My wife's jetta has been a headache lol. It throws a cel for an evap leak... Dealership said its the fuel cap. Got a new one, cel came back. In addition to that the engine has problems cranking every time after gassing up. I have searched the forums, the closest thing I found is that the fuel tank needs to be repressurized?? That doesn't make any sense lol. Any help/advice is appreciated.


----------



## mjb8482 (Mar 4, 2008)

Could be a bad purge valve. I had the same issues. Replaced it and problem is gone. 

http://www.ecstuning.com/Volkswagen-Jetta_V--2.5/Search/Purge_Valve/ES281033/

Hope this helps!


----------



## jettav2.0 (Oct 4, 2012)

Do you recall what/if any code was thrown?
My scan tool indicated a P0456 the other day (small evap leak)
I took the cap off, cleaned the cap seal AND the car gas opening (had some accumulation since my fuel door solendoid failed...) after cleaning, the code returned but after I cleared it manually (scan tool) and restarted the car it went away.


----------



## mjb8482 (Mar 4, 2008)

Unfortunately, I didn't get the code scanned but here were the symptoms:

1. The gas cap light would come on as I was leaving work in the evening and then disappear the next morning.

2. It would spit gas back at me a couple times when I was filling, telling me there was too much pressure built up in the tank.

I realized that as the temperature changed during the day and the fuel level changed, pressure was building up in the gas tank and when the purge valve went to open to relieve the pressure it would fail, causing the light to come on. 

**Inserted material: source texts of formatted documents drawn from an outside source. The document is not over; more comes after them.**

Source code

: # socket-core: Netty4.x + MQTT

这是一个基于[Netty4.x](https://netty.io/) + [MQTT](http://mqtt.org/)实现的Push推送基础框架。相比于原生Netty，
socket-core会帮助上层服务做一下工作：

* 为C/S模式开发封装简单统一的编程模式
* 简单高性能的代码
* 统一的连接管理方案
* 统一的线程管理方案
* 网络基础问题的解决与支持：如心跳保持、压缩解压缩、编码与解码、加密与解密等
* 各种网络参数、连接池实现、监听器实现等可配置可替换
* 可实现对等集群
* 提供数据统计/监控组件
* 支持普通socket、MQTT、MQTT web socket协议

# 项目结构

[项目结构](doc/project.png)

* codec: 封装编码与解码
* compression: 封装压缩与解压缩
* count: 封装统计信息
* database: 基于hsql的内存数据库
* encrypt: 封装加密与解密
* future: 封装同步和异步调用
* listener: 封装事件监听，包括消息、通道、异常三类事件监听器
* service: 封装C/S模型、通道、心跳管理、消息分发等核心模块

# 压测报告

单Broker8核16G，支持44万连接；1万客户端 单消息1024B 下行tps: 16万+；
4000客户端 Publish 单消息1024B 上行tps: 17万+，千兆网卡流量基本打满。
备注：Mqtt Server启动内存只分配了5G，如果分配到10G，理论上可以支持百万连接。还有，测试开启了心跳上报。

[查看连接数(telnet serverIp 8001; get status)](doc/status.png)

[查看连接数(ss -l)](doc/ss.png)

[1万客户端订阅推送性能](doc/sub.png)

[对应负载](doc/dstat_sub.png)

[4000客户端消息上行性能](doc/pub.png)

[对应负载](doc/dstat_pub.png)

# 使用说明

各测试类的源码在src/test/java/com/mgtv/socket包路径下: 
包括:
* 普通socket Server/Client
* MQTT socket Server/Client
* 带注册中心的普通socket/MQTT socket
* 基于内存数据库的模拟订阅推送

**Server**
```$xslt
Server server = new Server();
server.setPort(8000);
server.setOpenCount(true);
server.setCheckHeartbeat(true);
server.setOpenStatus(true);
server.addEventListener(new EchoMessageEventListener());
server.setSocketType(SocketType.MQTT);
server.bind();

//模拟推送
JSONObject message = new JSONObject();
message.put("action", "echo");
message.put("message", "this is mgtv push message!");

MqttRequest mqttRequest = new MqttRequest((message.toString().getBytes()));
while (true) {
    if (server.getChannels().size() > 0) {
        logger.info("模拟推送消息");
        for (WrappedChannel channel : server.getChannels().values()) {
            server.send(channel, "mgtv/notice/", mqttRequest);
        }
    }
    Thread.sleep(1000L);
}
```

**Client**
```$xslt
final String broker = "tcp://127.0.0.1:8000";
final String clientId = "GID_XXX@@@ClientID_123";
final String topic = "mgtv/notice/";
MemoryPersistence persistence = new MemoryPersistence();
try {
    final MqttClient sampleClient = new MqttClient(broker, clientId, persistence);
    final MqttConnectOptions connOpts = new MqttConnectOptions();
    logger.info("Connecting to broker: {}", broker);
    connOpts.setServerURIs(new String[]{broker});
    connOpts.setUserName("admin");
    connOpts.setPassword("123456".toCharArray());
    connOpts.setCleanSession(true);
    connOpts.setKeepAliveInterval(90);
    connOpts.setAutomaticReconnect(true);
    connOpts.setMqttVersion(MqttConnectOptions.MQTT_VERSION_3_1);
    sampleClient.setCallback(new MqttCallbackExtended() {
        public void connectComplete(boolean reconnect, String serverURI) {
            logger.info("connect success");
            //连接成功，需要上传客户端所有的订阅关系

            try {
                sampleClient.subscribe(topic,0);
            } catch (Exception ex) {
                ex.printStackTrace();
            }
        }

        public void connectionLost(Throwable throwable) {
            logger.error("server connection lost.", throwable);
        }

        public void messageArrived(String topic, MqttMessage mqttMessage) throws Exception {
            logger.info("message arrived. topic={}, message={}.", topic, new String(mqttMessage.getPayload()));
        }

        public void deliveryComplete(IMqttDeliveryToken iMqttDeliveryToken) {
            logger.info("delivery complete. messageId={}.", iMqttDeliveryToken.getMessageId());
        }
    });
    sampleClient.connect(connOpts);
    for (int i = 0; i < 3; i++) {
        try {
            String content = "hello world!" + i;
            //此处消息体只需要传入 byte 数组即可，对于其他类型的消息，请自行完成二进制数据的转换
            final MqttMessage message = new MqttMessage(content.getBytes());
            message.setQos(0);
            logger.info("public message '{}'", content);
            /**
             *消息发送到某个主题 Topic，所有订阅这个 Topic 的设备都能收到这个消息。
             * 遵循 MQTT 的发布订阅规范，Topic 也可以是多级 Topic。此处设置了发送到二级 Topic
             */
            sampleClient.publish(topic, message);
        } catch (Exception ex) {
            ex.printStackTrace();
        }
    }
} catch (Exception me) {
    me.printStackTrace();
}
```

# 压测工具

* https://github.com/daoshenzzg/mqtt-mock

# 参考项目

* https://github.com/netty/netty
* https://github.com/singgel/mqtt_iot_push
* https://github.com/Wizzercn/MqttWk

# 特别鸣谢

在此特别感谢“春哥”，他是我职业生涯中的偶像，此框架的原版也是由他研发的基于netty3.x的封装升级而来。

The purge valve makes a clicking or tapping noise on the passenger side of the car when it actuates and in my case actuates a minute or so after I start the car (depending on the temperature outside). If you aren't hearing it and the light is on, that could be your problem. I had about 72,000 miles on my car when I had to replace it. The good thing is if that is your problem, the fix is cheap and easy to do yourself.

Hopefully this helps.


----------



## dangerman21b (Feb 13, 2009)

The valve is clicking and stuff. I am taking it to the dealer on friday. Hopefully they can fix it... I am in Germany though and it's an American spec so they might just look at me all funny lol.


----------



## mjb8482 (Mar 4, 2008)

Haha should be interesting. Good luck!


----------



## dangerman21b (Feb 13, 2009)

*Update*

So I took her to the dealership today... Guess what, they have never seen this before lol. :what: The mechanic told me I would be better off throwing some parts at it myself, bc he would just rip the entire fuel system apart until he figures it out. He estimated me 1500 euros for that lol. :screwy: So now I am ordering a new purge valve. 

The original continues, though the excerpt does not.